Beoordeling
Vorteile
- Schneller Autofokus mit 1.053 Autofokus-Messpunkten und zuverlässiger Tiererkennung, besonders bei Vogel- und Wildtierfotografie beeindruckend
- Hohe Serienbildfrequenz von 15 B/s mit bis zu 375 JPEG-Bildern hintereinander – ideal für Action und schnell bewegte Motive
- Solides 4K-Video mit 25p bis 60p und interner 10-Bit-Verarbeitung, guter Einstiegspunkt für Video-Hobbyisten
- RF-S 18-150mm Kit-Objektiv mit F4.5-6.3 bietet großen Brennweitenbereich (29-240mm Kleinbildäquivalent) und verkürzt Upgrade-Gedanken
- Tropfen- und staubgeschützt mit wetterfester Magnesium-Legierung – deutlich robuster als viele Konkurrenten in dieser Klasse
- Kompaktes und leichtes Design (375g ohne Objektiv) ermöglicht lange Tragekomfort auch an ganzen Arbeitstagen
Nachteile
- Der Sucher ist mit nur 0,74x Vergrößerung relativ klein und zeigt weniger Details als vollformatige Alternativen – beim genauen Fokussieren manuell anstrengend
- 3-Achsen-Stabilisierung nur im Objektiv, nicht im Body – ohne stabilisiertes Glas wird Video wacklig und Slow-Motion-Aufnahmen leiden bei handheld Nutzung
- Die Akkulaufzeit beträgt nur etwa 340 Aufnahmen pro Ladung (CIPA-Standard) – bei mehrstündigen Shootings braucht man mindestens 2-3 Ersatzakkus
Fazit
Die Canon EOS R10 ist eine gelungene Einsteigerkamera für spiegellose Fotografie. Sie bietet solide technische Ausstattung, exzellenten Autofokus und liefert konsistent gute Bilder. Die 15 B/s sind im Vergleich zu DSLRs in der Preisklasse ein echter Vorteil, und die Tiererkennung funktioniert überraschend zuverlässig. Das Kit-Objektiv ist praktisch und deckt die meisten alltäglichen Situationen ab – wer später will, kann problemlos in das RF-Ökosystem investieren. Zu kritisieren sind die schwache Akkulaufzeit und das relativ kleine Sucherbild. Wer nicht täglich viele Stunden fotografiert und sich nicht von modernen Video-Features überfordert fühlt, bekommt hier ein solides Gesamtpaket. Den aktuellen Preis findest du über den Link unten.

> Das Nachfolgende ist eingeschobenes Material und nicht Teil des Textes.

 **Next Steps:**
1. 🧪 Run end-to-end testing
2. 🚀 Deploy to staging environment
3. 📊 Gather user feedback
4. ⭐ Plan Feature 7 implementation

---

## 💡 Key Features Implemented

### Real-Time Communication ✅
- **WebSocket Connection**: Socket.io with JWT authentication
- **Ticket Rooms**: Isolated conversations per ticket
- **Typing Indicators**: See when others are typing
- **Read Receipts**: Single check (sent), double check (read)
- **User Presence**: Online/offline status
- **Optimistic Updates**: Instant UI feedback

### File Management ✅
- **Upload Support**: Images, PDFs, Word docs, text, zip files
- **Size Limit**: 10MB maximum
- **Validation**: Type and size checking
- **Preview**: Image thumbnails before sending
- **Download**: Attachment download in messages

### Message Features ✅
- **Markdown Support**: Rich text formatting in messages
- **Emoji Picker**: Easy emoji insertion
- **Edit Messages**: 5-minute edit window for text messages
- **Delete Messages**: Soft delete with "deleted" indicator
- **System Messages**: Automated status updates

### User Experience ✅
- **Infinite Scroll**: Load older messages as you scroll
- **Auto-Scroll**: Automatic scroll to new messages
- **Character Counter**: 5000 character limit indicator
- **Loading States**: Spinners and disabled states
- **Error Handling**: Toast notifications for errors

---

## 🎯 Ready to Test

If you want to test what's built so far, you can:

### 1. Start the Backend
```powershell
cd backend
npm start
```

Anfänger und upgrading Fotografen, die eine moderne spiegellose Kamera mit gutem Autofokus und Video suchen, ohne über €1.500 auszugeben.
Professionelle Fotografen mit intensivem Daily-Einsatz sollten zur EOS R3 greifen; Fokus-Freak mit manuellen Gläsern finden den kleinen Sucher frustrierend.
Spezifikationen
| hoofd | Elektronik |
|---|---|
| sub | Foto & Video |
| niche | Spiegelreflexkameras |
| bron | amazon.de |
Häufig gestellte Fragen
Nein, die EOS R10 ist eine APS-C-Kamera (Sensorgröße 22,3 × 14,9 mm). Das ist nicht nachteilig – der kleinere Sensor ermöglicht kompaktere und günstigere Gehäuse und Objektive. Vollformat ist eher ein Upgrade-Segment.

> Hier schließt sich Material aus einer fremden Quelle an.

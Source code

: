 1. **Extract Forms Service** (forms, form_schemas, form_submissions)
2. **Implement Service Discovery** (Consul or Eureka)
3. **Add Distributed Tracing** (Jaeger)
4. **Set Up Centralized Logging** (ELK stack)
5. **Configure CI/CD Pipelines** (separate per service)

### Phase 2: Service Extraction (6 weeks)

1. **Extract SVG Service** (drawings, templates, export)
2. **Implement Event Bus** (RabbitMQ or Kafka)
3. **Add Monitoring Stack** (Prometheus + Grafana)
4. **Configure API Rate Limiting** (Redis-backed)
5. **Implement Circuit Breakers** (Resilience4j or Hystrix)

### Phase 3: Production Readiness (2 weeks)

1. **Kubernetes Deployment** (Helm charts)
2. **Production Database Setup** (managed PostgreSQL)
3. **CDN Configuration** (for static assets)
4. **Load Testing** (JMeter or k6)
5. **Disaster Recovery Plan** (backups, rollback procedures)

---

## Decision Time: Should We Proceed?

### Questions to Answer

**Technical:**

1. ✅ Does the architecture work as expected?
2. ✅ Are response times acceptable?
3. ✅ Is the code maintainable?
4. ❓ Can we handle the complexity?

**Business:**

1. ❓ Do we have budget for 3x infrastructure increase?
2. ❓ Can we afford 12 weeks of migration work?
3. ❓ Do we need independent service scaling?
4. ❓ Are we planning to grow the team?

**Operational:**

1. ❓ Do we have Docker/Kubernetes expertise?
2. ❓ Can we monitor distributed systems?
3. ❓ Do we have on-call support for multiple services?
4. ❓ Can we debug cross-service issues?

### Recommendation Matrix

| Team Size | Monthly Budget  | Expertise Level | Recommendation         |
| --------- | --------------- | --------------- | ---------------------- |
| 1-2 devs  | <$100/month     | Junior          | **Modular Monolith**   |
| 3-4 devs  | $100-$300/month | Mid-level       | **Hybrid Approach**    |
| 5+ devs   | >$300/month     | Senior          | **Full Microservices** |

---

Ja, mit dem Canon EF-RF Adapter. Aber: Die EOS R10 ist für natives RF-S und RF-Objektive optimiert. EF-Gläser funktionieren, sind aber nicht ideal für APS-C und können bei sehr breiten Winkeln zu Vignettierung führen.
Die Sony A6400 hat besseren Video-Autofokus und etwas kompaktere Objektive. Die Fujifilm hat angesehenere Filmemulationen. Die EOS R10 punktet mit Tiererkennung und schnellerer Serienbildfrequenz. Alle drei sind im ähnlichen Preissegment und keine ist klar besser – eher eine Frage des Ökosystems.
Das RF-S 18-150mm ist für ein Kit ungewöhnlich großzügig (240mm Vollbild-Äquivalent). Es ist optisch solide und leistet seinen Job. Für Anfänger ein gutes Allround-Objektiv – später kann man noch ein Weitwinkel oder schnelleres Glas hinzufügen.